• _What needs to be done_
Starting at the line that holds "Style (TypeScript type)." and stopping at the line that holds "[api-options]: #options", restate the records below word for word, with both of those lines included.
--- Data for analysis Enclosed Below ---
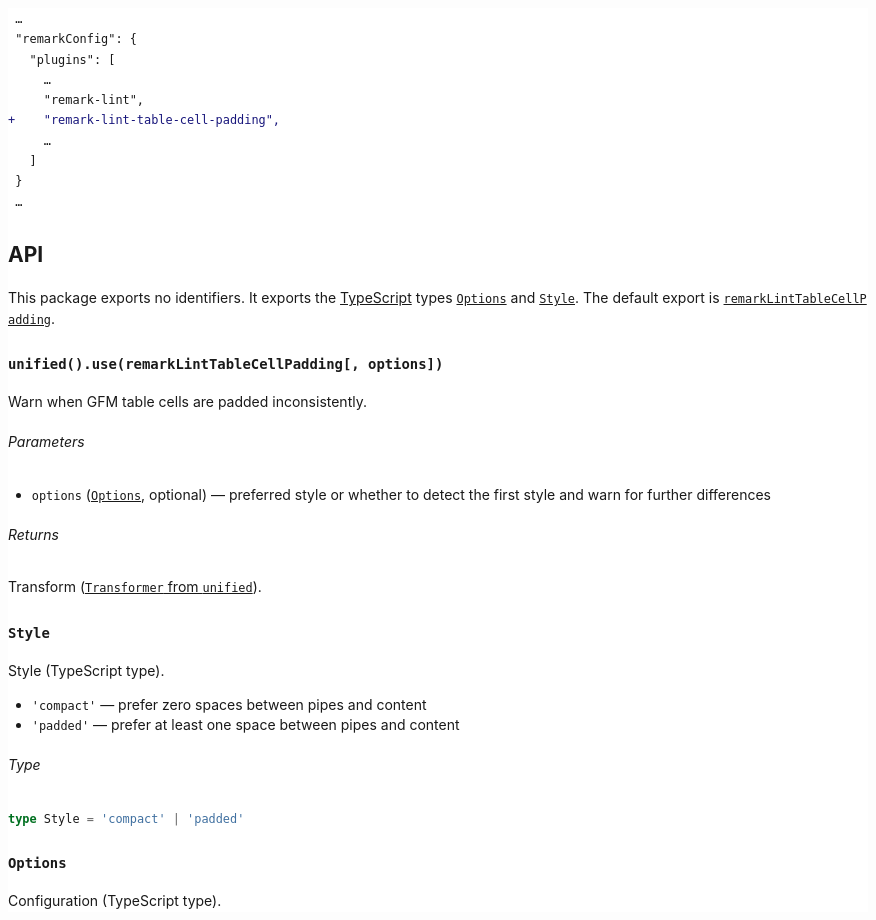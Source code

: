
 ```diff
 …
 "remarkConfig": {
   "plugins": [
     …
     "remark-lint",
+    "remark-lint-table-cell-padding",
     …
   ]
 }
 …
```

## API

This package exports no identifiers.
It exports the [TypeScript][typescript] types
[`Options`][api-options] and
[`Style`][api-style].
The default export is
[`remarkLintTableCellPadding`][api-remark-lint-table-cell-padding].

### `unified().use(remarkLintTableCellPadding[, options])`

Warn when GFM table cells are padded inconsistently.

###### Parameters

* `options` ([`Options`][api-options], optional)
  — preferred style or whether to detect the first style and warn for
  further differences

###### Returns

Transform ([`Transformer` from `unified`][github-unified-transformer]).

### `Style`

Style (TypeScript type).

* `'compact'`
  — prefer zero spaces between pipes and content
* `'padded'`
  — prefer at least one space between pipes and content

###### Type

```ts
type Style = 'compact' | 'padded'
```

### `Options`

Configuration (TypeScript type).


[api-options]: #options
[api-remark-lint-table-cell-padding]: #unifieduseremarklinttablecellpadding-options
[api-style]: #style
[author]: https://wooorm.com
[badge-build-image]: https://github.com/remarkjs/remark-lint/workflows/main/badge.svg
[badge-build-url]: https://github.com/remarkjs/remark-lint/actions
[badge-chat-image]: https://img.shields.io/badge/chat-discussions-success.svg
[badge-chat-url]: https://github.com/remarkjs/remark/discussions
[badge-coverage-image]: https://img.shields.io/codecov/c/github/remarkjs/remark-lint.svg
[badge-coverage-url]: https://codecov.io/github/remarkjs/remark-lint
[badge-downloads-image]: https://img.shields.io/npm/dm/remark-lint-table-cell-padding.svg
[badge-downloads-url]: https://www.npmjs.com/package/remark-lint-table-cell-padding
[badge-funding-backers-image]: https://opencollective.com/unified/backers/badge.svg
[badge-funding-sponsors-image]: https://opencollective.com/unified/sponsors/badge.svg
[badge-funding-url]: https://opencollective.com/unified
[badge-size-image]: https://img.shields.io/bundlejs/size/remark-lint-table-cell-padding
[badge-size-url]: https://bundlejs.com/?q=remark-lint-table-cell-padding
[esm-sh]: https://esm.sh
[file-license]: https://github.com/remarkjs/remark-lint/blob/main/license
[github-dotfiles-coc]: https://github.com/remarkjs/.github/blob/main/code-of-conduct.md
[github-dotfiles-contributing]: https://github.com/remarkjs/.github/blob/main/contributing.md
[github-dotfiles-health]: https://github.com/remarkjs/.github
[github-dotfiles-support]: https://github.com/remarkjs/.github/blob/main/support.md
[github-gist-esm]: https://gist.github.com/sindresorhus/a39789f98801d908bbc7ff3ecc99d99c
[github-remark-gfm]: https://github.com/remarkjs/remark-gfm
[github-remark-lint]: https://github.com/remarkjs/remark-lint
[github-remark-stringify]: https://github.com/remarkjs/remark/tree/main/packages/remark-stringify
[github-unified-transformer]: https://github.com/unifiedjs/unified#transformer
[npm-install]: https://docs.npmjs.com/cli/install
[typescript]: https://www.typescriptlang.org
--- End of Enclosed Data for analysis ---
• _Task result_
Style (TypeScript type).

* `'compact'`
  — prefer zero spaces between pipes and content
* `'padded'`
  — prefer at least one space between pipes and content

###### Type

```ts
type Style = 'compact' | 'padded'
```

### `Options`

Configuration (TypeScript type).


[api-options]: #options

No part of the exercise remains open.